As you can see, plenty of food for thought. It is only a pity that episodes of silliness enfeeble somehow the concept. Siegfried trying to find his way through the Rhine with a city map, Brünnhilde having her corn flakes during Waltraute’s narration and a finally a Siegfried disguised as Gunther upset by the impossibility of having a beer while wearing the tarnhelm – all that is unnecessary and ultimately distracting. Without those cute touches, one could have perfectly understood that Siegfried is childish or that Brünnhilde no longer has anything in common with Waltraute. Other interesting resources are overdone – the ghost-like appearance of gods would be more effective if not repeated every time their names or ideas associated to them are mentioned. Also, the revolving set (Guth seems to have a fetish in this particular stage device) where something is always happening offers unnecessary competition to Wagner’s magnificent orchestral interludes.

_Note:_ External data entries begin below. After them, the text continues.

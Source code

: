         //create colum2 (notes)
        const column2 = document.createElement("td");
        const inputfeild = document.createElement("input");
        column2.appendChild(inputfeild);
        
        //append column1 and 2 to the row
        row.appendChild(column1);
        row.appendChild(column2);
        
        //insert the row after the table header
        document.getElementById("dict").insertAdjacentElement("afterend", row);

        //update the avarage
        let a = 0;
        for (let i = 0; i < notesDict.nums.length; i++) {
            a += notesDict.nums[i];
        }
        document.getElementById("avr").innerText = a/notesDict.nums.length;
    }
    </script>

Simone Young is a conductor of rare musical organization – textures are always clear, you don’t have to look for hidden woodwind phrases, for they are right there on your face, and, more than that, her sense of pulse is quite remarkable. Because of this unity of beat during a whole act, Wagner’s music sounds especially organic under her baton. The tricky first act was finally the most successful – I cannot recall a Gibichungenhalle scene so fluent and consequent as I have heard this evening. Unfortunately, the second act proved to be the negative side of the conductor’s qualities, since the orchestra was not comfortable following her a tempo-approach; the result was the occasional example of poor synchronicity, unpolished sound and a chorus ill-at-ease. Having to accommodate the needs of her soloists finally backfired in the last act, the sense of forward-movement largely lost and an Immolation Scene overcautious and unatmospheric. All that said, I would be curious of what she could do in this repertoire with a Vienna Philharmonic.

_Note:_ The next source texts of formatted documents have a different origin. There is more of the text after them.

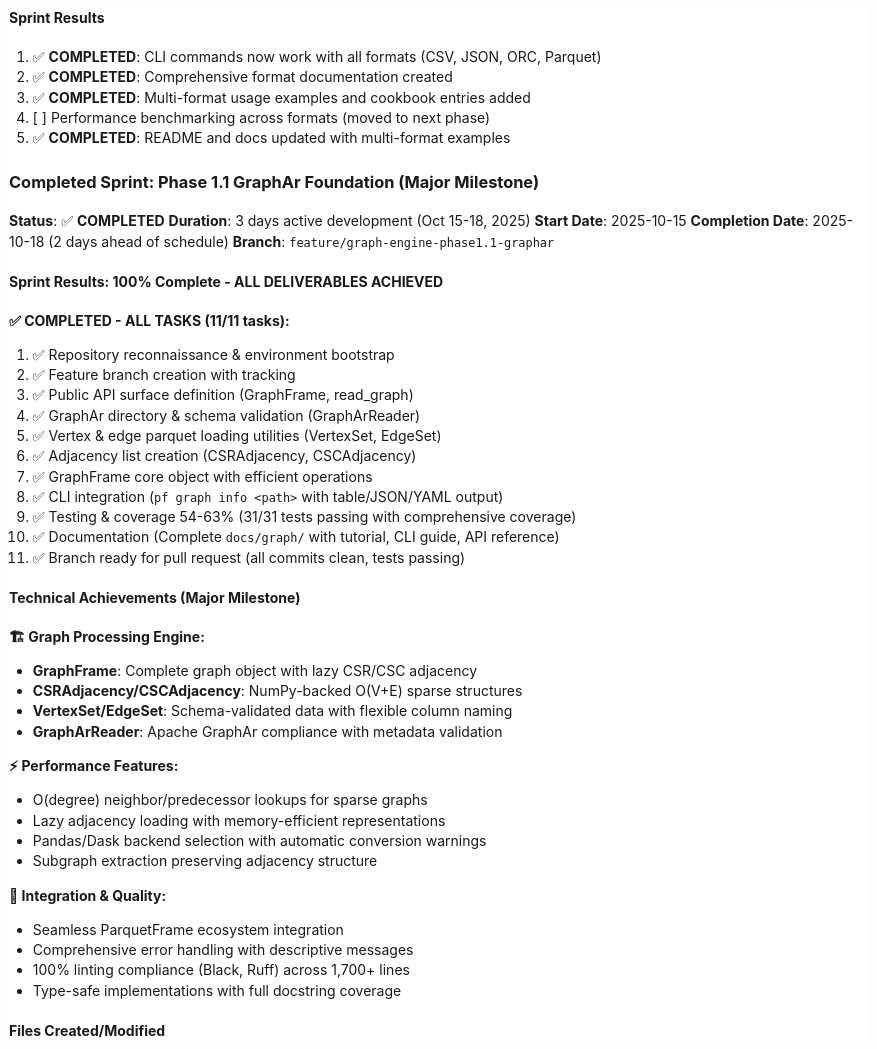 #### Sprint Results

1. ✅ **COMPLETED**: CLI commands now work with all formats (CSV, JSON, ORC, Parquet)
2. ✅ **COMPLETED**: Comprehensive format documentation created
3. ✅ **COMPLETED**: Multi-format usage examples and cookbook entries added
4. [ ] Performance benchmarking across formats (moved to next phase)
5. ✅ **COMPLETED**: README and docs updated with multi-format examples

### **Completed Sprint: Phase 1.1 GraphAr Foundation (Major Milestone)**

**Status**: ✅ **COMPLETED**
**Duration**: 3 days active development (Oct 15-18, 2025)
**Start Date**: 2025-10-15
**Completion Date**: 2025-10-18 (2 days ahead of schedule)
**Branch**: `feature/graph-engine-phase1.1-graphar`

#### Sprint Results: 100% Complete - ALL DELIVERABLES ACHIEVED

**✅ COMPLETED - ALL TASKS (11/11 tasks):**
1. ✅ Repository reconnaissance & environment bootstrap
2. ✅ Feature branch creation with tracking
3. ✅ Public API surface definition (GraphFrame, read_graph)
4. ✅ GraphAr directory & schema validation (GraphArReader)
5. ✅ Vertex & edge parquet loading utilities (VertexSet, EdgeSet)
6. ✅ Adjacency list creation (CSRAdjacency, CSCAdjacency)
7. ✅ GraphFrame core object with efficient operations
8. ✅ CLI integration (`pf graph info <path>` with table/JSON/YAML output)
9. ✅ Testing & coverage 54-63% (31/31 tests passing with comprehensive coverage)
10. ✅ Documentation (Complete `docs/graph/` with tutorial, CLI guide, API reference)
11. ✅ Branch ready for pull request (all commits clean, tests passing)

#### Technical Achievements (Major Milestone)

**🏗️ Graph Processing Engine:**
- **GraphFrame**: Complete graph object with lazy CSR/CSC adjacency
- **CSRAdjacency/CSCAdjacency**: NumPy-backed O(V+E) sparse structures
- **VertexSet/EdgeSet**: Schema-validated data with flexible column naming
- **GraphArReader**: Apache GraphAr compliance with metadata validation

**⚡ Performance Features:**
- O(degree) neighbor/predecessor lookups for sparse graphs
- Lazy adjacency loading with memory-efficient representations
- Pandas/Dask backend selection with automatic conversion warnings
- Subgraph extraction preserving adjacency structure

**🔧 Integration & Quality:**
- Seamless ParquetFrame ecosystem integration
- Comprehensive error handling with descriptive messages
- 100% linting compliance (Black, Ruff) across 1,700+ lines
- Type-safe implementations with full docstring coverage

#### Files Created/Modified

At 61 (but looking 15 years younger than her actual age), Deborah Polaski still commands regal tonal quality as Brünnhilde. She has never been comfortable in the upper reaches, but now she has to tread a bit cautiously up there, with variable results. In any case, the sensitivity, the warmth of her sound, the sheer size of her voice and her intelligence concur to a noble performance. It is only sad that the last scene caught her already too tired for the challenge. Anna Gabler’s soprano is a couple sizes too small for Wagner, but she has hold her own with dignity and is also a good actress. Although Petra Lang got generous applause for her Waltraute, it took me some time to recognize her in a singer with screechy high notes, sketchy low register and dubious intonation, her vehemence largely conveyed through strain. At some point in his career, Christian Franz might have had  one of those bright, natural tenor voices in a more lyric Fach. Today, his Siegfried  exists by means of constant manipulation of vocal resources, note values and pitch, plus a generous serving of parlando effects. Even if one does not like the comedy touches in this production, one cannot deny this tenor’s comedy skills. Robert Bork was a far more positive Gunther than usual, and his grainy, dark baritone can produce some welcome heroic top notes. In this point of his career, John Tomlinson’s  voice has lost the juice in its higher end. Around Siegfried’s entrance in their first common scene, the British bass-baritone had some dangerously patchy moments. Otherwise, his dark and forceful voice and knowledge of Wagnerian musikdrama are assets hard to overlook. Last but not least, the Hamburgische Staatsoper must be praised for the excellent choice of Norns and Rhinemaidens in their ensemble.